-- Opening Marker --
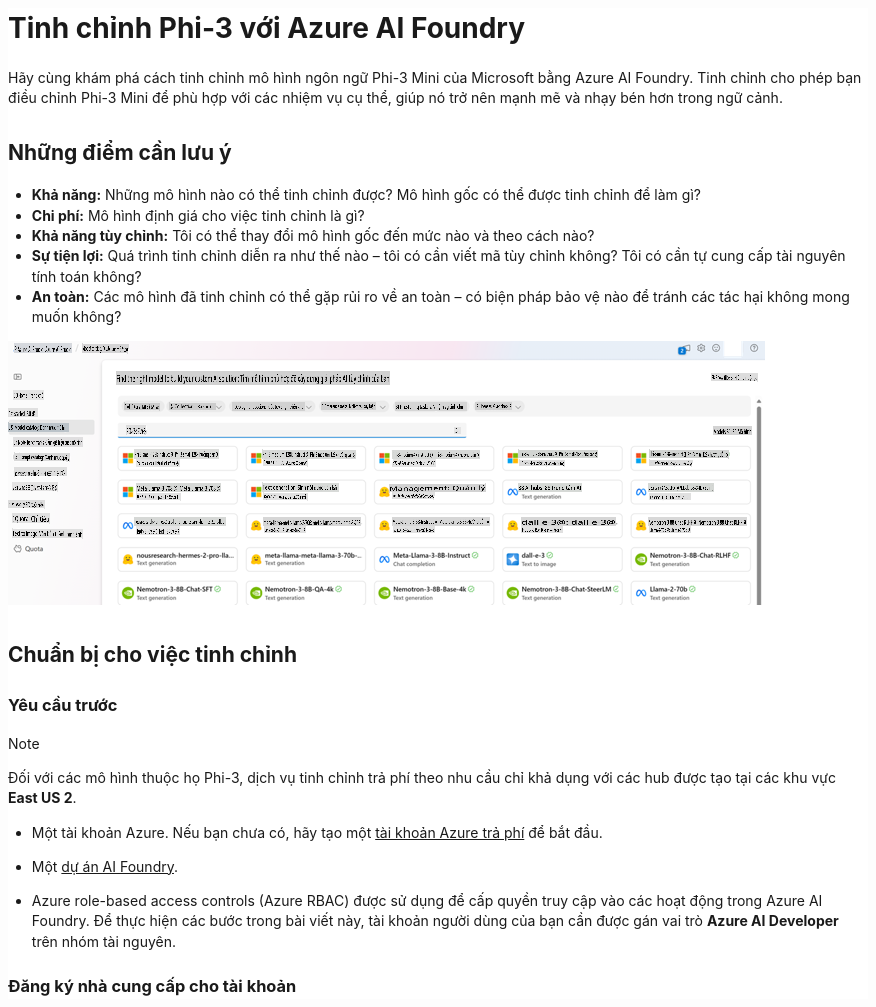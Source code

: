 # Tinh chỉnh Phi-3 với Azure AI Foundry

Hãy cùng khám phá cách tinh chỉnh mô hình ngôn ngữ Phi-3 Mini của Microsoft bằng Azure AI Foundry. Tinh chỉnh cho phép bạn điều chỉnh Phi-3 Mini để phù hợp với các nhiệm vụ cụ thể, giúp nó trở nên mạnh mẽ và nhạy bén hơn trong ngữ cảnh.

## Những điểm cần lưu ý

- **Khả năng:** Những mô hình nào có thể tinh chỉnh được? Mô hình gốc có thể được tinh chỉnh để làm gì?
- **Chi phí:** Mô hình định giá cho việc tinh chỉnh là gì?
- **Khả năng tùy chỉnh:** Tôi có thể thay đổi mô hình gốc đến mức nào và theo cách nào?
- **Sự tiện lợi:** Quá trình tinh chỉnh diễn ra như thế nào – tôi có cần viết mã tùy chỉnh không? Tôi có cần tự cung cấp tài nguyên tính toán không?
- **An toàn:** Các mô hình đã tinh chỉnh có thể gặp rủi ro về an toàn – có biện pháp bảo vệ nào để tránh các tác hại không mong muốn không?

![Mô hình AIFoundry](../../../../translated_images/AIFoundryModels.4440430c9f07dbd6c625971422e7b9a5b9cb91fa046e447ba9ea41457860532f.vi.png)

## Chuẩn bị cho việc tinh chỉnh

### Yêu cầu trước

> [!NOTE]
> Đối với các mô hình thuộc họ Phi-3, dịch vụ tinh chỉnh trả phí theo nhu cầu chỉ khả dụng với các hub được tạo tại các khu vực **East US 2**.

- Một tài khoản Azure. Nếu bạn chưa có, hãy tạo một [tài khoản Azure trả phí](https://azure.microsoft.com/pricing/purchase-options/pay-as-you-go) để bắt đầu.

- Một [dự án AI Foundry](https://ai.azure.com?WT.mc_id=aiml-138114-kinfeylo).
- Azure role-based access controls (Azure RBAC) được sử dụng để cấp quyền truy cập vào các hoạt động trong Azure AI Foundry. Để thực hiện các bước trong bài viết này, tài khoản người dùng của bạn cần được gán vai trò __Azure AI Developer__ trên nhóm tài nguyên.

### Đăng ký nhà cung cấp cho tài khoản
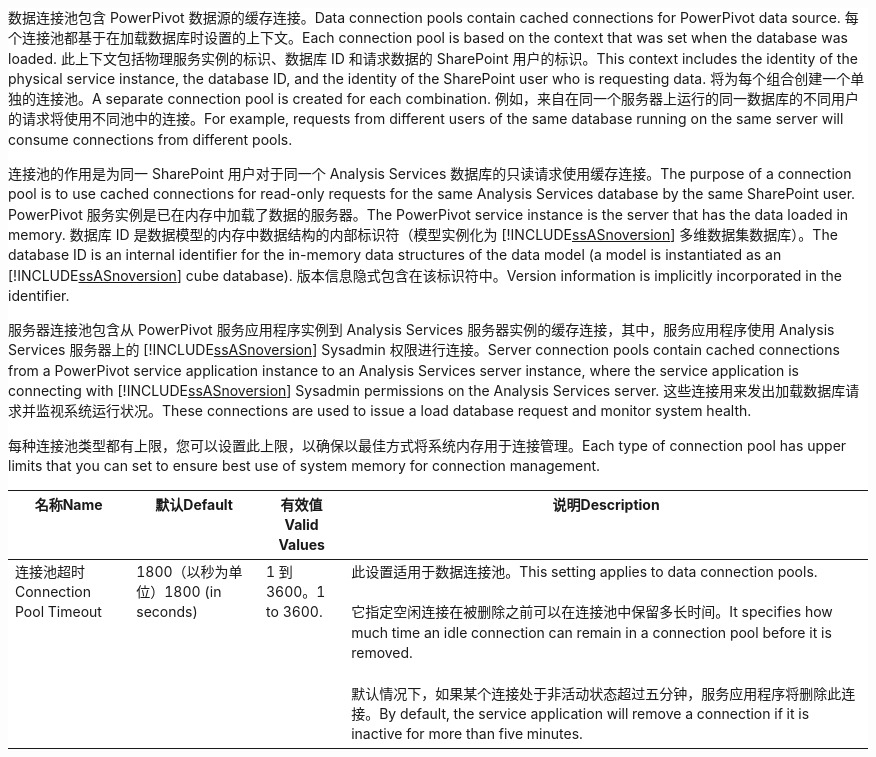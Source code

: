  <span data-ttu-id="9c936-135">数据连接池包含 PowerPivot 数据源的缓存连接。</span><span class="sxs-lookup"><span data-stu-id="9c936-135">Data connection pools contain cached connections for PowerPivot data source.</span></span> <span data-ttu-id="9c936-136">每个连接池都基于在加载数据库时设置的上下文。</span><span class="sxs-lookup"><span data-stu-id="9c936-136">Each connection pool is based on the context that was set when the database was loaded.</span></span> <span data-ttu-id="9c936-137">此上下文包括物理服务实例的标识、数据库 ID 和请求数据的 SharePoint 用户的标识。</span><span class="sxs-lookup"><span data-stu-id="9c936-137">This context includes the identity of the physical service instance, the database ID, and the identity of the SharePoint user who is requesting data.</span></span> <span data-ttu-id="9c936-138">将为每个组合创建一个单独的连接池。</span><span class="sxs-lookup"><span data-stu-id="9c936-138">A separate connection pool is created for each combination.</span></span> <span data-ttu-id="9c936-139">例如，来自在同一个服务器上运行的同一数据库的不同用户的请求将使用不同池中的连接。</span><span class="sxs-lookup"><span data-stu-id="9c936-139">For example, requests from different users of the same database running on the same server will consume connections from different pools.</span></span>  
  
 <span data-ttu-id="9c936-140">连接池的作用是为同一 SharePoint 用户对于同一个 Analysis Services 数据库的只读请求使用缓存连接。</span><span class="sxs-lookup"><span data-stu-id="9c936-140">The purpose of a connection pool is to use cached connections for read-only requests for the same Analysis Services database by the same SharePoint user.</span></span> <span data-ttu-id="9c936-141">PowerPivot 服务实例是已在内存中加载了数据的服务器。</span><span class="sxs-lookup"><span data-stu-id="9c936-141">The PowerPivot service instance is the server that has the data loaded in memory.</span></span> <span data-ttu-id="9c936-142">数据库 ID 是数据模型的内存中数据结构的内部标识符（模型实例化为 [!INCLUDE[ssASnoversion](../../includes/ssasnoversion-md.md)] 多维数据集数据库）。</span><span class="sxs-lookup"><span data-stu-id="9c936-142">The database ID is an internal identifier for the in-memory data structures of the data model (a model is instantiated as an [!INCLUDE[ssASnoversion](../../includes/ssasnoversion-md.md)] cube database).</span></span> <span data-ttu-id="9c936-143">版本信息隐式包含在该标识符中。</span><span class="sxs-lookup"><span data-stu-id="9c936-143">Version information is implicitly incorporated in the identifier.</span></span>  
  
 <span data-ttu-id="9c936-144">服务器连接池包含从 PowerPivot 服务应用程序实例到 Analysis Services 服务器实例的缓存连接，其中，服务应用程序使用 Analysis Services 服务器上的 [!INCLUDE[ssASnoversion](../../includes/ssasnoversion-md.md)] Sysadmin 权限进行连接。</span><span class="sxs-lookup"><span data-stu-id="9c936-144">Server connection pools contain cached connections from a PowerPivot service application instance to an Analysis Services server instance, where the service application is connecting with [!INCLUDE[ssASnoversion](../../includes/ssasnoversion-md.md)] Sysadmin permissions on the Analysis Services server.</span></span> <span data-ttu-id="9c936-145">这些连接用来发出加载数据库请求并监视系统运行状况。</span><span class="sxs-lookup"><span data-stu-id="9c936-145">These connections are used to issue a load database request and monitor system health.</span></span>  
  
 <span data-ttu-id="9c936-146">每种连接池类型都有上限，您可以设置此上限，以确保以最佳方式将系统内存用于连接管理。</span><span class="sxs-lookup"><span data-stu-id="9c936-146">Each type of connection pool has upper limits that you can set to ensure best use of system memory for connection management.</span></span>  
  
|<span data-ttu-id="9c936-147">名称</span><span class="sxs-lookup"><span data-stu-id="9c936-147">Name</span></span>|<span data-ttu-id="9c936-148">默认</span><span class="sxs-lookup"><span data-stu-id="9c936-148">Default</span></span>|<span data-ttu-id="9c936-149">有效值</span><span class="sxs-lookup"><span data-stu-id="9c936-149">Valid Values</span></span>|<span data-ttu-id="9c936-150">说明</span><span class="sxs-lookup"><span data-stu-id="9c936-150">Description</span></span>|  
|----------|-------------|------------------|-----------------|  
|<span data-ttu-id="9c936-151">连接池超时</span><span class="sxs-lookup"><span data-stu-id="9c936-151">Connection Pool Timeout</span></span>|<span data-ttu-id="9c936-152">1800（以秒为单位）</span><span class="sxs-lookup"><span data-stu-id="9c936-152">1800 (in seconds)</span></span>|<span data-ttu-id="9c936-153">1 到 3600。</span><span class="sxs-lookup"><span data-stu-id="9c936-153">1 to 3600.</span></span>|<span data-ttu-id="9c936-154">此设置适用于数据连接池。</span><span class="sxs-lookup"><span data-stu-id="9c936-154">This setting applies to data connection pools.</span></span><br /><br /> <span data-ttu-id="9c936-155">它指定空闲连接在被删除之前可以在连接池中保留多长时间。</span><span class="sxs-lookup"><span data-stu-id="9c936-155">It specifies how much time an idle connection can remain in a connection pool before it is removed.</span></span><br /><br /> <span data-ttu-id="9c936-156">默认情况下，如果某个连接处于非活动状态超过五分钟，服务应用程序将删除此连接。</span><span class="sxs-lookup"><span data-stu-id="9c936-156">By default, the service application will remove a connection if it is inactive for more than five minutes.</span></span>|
-- Closing Marker --
▶ [Action item]: Look at each line above and note whether it holds the word "theo". Report how many do, as the number only.

▶ [Answer below]: 2